Een rechtspersoon wordt ontbonden door een besluit van het orgaan dat daartoe bevoegd is, en blijft na ontbinding voortbestaan voor zover dit voor de vereffening van het vermogen nodig is. Liquidatie wil zeggen: vereffening, dat wil zeggen dat de bezittingen te gelde worden gemaakt om uitgekeerd te worden. Pas als de vereffening eindigt, houdt de rechtspersoon op te bestaan. Indien de vennootschap op het moment van ontbinding geheel geen baten meer heeft, houdt de vennootschap door het ontbindingsbesluit van rechtswege op te bestaan, wat turboliquidatie wordt genoemd. Het komt er dus op neer dat de hele vereffeningsfase achterwege kan blijven, omdat er niets te vereffenen valt.

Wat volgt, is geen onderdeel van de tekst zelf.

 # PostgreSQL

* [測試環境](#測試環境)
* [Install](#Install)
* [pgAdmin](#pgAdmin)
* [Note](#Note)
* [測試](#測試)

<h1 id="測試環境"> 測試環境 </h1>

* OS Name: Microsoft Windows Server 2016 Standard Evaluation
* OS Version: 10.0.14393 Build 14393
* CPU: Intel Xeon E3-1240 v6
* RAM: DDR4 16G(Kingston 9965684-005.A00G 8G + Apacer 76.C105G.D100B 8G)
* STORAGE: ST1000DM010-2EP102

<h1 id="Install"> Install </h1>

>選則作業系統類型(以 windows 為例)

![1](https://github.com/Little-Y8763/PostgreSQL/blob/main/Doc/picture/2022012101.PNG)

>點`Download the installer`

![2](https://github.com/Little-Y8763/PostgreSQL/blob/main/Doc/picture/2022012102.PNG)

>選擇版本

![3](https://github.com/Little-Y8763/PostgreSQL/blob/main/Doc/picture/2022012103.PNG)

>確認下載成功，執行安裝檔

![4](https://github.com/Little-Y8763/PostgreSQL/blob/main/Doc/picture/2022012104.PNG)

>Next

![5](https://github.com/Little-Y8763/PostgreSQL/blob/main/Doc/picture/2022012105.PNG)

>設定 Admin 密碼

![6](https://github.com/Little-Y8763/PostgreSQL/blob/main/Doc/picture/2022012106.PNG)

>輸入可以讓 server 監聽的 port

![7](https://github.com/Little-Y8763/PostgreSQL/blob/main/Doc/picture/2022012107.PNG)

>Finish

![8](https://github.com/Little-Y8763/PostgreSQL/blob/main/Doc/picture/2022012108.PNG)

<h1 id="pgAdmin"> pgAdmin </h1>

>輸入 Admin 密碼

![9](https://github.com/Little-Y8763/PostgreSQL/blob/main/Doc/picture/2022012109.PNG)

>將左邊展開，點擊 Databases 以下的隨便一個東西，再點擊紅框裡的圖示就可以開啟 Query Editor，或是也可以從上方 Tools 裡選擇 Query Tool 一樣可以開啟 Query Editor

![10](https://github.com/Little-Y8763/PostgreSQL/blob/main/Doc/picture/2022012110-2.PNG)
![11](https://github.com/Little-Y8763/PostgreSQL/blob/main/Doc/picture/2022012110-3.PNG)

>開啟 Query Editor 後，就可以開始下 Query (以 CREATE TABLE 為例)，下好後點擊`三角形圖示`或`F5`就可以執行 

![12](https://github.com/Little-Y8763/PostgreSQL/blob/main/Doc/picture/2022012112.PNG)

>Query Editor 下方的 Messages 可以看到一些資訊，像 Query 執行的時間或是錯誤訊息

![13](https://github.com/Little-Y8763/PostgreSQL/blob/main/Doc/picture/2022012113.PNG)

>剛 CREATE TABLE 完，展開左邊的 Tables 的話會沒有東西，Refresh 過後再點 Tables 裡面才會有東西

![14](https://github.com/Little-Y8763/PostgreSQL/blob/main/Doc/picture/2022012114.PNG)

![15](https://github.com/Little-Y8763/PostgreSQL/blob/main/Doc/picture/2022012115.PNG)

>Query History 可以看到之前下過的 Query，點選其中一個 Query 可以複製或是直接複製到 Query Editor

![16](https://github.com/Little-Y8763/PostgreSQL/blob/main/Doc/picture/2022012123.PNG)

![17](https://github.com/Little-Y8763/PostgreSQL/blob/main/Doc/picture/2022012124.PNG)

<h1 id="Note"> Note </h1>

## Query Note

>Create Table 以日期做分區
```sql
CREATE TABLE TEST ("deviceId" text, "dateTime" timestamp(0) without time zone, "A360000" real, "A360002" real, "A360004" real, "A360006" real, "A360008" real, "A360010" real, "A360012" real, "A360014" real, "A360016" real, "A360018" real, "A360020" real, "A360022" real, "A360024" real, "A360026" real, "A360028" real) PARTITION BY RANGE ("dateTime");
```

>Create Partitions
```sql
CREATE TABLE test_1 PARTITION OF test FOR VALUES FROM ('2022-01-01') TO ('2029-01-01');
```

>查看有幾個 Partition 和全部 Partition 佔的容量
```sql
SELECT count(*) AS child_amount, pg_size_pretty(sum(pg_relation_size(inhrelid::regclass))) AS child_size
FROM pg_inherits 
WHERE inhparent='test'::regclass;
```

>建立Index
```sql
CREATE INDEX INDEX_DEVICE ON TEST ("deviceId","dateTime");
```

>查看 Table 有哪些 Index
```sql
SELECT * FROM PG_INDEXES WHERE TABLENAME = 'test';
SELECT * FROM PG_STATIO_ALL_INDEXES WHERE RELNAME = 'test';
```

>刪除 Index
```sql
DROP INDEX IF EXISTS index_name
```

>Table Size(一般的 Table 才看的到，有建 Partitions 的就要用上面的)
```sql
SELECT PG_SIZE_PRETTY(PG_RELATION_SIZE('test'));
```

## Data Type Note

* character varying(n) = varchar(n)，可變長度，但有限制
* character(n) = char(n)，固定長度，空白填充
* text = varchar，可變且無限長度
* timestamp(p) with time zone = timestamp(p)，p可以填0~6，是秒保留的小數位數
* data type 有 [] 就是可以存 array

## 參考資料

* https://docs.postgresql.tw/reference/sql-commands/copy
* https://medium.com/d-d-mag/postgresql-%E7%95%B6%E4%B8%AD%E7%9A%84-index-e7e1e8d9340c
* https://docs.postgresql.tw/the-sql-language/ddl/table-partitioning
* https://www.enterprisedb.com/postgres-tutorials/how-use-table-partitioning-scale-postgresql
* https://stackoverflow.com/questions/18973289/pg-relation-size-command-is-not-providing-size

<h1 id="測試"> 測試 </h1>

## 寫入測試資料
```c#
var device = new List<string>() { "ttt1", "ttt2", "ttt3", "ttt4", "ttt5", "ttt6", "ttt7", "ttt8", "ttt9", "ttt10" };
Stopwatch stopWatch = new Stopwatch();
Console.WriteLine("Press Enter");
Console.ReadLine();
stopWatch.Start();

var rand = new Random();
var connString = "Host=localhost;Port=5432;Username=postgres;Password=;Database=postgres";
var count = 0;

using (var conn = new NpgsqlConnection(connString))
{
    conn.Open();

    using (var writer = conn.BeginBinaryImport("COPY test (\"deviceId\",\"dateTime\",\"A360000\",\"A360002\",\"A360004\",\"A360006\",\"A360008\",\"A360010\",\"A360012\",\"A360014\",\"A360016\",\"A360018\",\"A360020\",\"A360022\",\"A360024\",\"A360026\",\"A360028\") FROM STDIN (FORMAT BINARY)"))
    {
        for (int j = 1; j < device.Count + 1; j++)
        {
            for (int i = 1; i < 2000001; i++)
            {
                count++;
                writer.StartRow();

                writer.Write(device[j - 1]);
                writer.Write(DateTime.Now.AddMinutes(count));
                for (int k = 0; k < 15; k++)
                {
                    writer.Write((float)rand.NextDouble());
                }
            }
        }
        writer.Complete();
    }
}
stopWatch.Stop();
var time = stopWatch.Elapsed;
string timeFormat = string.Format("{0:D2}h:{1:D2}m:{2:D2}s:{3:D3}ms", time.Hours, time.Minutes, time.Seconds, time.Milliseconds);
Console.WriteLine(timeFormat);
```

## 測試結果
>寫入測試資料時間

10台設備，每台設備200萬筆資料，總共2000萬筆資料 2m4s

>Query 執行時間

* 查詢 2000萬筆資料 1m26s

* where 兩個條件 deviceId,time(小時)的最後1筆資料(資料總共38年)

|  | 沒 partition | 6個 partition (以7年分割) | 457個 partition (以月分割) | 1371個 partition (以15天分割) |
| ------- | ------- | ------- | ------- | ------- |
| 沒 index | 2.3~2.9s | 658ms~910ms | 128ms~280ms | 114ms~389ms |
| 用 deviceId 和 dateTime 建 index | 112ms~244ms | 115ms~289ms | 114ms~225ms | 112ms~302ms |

Een reguliere vereffening na ontbinding houdt niets meer in dan dat de statutair aangewezen vereffenaars de bezittingen van de vennootschap te gelde maken en de baten daarvan uitkeren aan de gerechtigden. De rangorde die daarbij moet worden gehanteerd wordt in de wetsartikelen over vereffening niet genoemd, uiteraard dient daarbij de standaard wettelijke rangorde te worden aangehouden. Uitgangspunt is dat schuldeisers in volgorde van hun rang moeten worden betaald, wat betekent dat preferente schuldeisers geheel moeten zijn voldaan voordat “gewone” (concurrente) schuldeisers kunnen worden voldaan.
Het verschil tussen ontbinding en liquidatie is dus dat ontbinding het proces is waarbij een rechtspersoon ophoudt te bestaan, en liquidatie het proces is waarbij de bezittingen van de rechtspersoon worden vereffend en de baten worden uitgekeerd aan de gerechtigden. Bij ontbinding kan het zijn dat de rechtspersoon nog baten heeft, en dan moet er een liquidatieproces plaatsvinden om deze baten te vereffenen. Maar als de rechtspersoon geen baten meer heeft, kan het zijn dat de liquidatie achterwege blijft, wat turboliquidatie wordt genoemd.